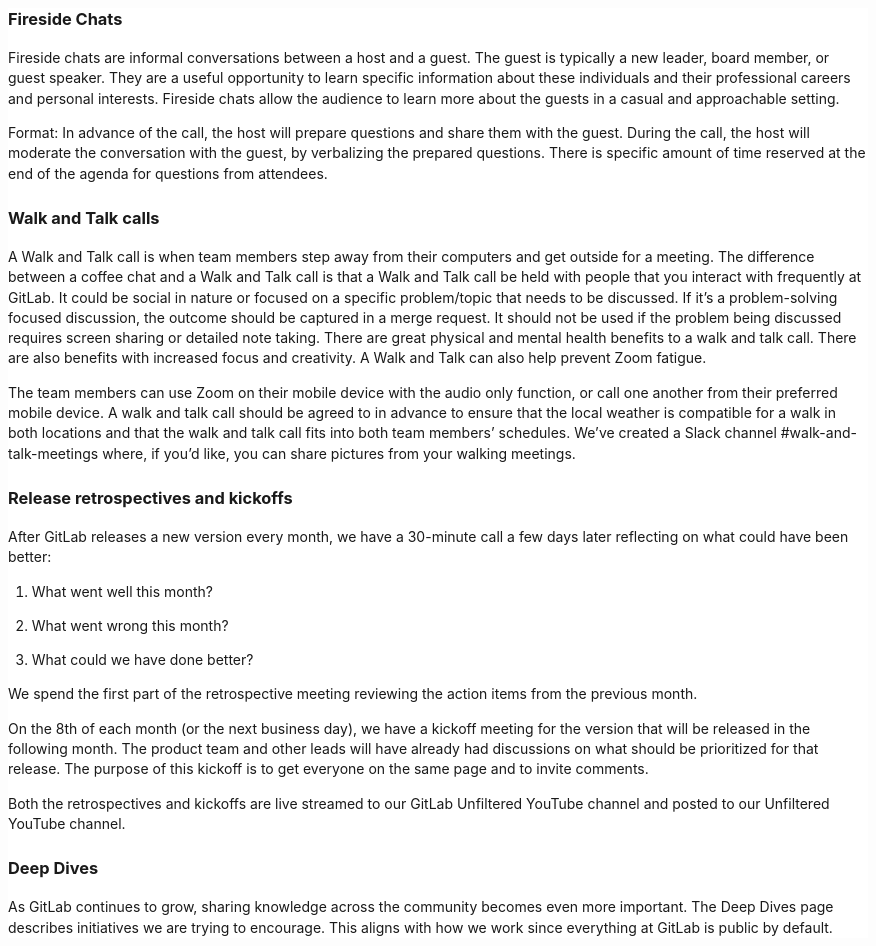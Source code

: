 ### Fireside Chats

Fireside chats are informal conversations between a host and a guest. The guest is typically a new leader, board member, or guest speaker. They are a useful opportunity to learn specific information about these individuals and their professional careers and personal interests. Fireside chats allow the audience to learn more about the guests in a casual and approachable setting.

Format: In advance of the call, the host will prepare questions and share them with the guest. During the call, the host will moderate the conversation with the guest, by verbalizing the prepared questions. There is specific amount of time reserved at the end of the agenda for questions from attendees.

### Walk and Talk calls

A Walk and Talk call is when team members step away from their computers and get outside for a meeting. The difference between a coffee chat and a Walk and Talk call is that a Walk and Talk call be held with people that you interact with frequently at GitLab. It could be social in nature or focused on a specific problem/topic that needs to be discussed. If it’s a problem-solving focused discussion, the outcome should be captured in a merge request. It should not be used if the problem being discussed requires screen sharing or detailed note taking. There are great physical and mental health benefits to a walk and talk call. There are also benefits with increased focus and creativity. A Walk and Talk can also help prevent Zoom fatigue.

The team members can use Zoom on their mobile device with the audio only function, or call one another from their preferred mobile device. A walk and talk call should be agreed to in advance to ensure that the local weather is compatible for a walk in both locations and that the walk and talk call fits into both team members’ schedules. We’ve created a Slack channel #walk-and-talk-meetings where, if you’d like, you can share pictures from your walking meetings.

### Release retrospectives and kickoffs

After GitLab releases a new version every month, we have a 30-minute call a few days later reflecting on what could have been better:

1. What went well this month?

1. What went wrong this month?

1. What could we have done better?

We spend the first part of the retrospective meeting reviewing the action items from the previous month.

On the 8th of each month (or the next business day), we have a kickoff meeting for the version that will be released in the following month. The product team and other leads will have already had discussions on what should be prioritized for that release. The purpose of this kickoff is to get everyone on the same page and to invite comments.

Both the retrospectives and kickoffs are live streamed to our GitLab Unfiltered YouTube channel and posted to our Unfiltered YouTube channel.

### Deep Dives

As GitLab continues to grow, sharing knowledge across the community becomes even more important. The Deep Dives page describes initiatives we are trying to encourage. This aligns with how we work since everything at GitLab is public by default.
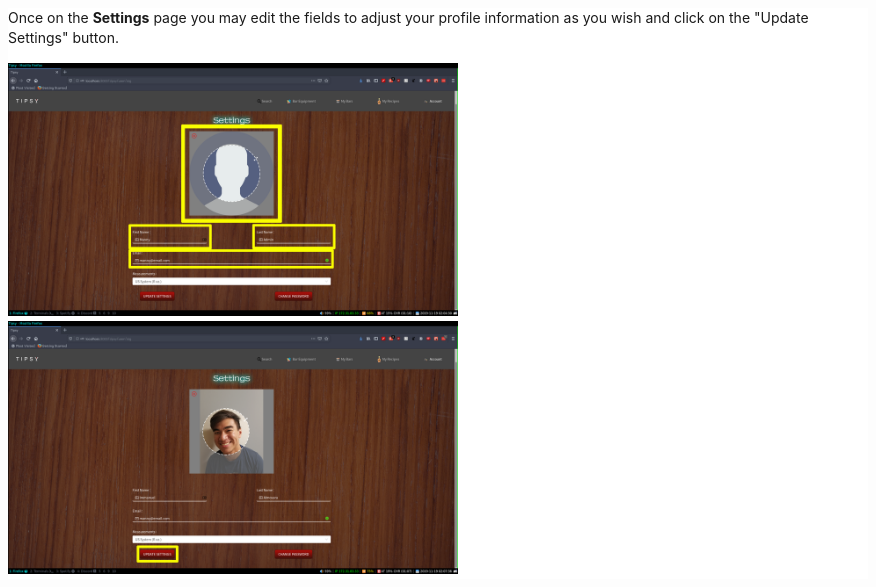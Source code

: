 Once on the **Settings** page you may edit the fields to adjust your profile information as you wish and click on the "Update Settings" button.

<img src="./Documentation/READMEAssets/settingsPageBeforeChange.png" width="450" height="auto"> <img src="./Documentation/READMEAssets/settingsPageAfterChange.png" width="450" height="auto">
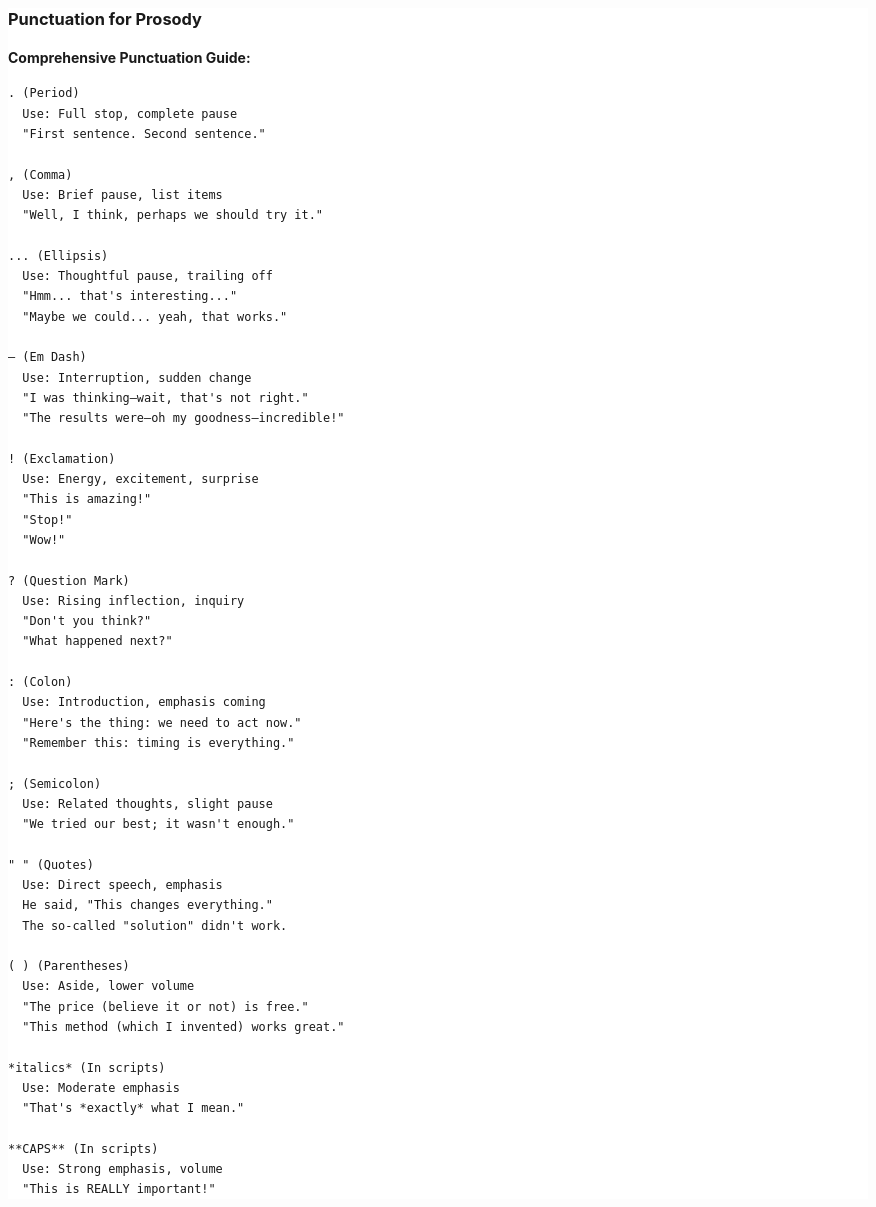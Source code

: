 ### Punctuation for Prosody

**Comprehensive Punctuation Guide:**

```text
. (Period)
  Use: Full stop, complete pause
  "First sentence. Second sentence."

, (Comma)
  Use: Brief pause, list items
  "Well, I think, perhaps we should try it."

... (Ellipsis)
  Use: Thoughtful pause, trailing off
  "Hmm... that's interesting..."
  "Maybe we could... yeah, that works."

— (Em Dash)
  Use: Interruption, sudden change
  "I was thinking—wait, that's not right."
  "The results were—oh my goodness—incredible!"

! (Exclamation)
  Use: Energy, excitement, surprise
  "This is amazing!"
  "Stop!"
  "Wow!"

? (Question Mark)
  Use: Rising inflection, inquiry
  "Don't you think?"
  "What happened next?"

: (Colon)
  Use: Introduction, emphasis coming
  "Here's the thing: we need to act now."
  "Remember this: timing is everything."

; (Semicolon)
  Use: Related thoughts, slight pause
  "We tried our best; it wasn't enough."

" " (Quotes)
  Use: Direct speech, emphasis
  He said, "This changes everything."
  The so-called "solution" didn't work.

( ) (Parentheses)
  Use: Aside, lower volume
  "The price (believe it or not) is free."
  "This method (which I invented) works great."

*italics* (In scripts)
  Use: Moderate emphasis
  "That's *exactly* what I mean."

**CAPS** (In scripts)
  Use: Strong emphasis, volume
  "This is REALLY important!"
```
______
Your goal: Determine how many lines of the data contain the word "channel", and reply with that number only.

The answer: 2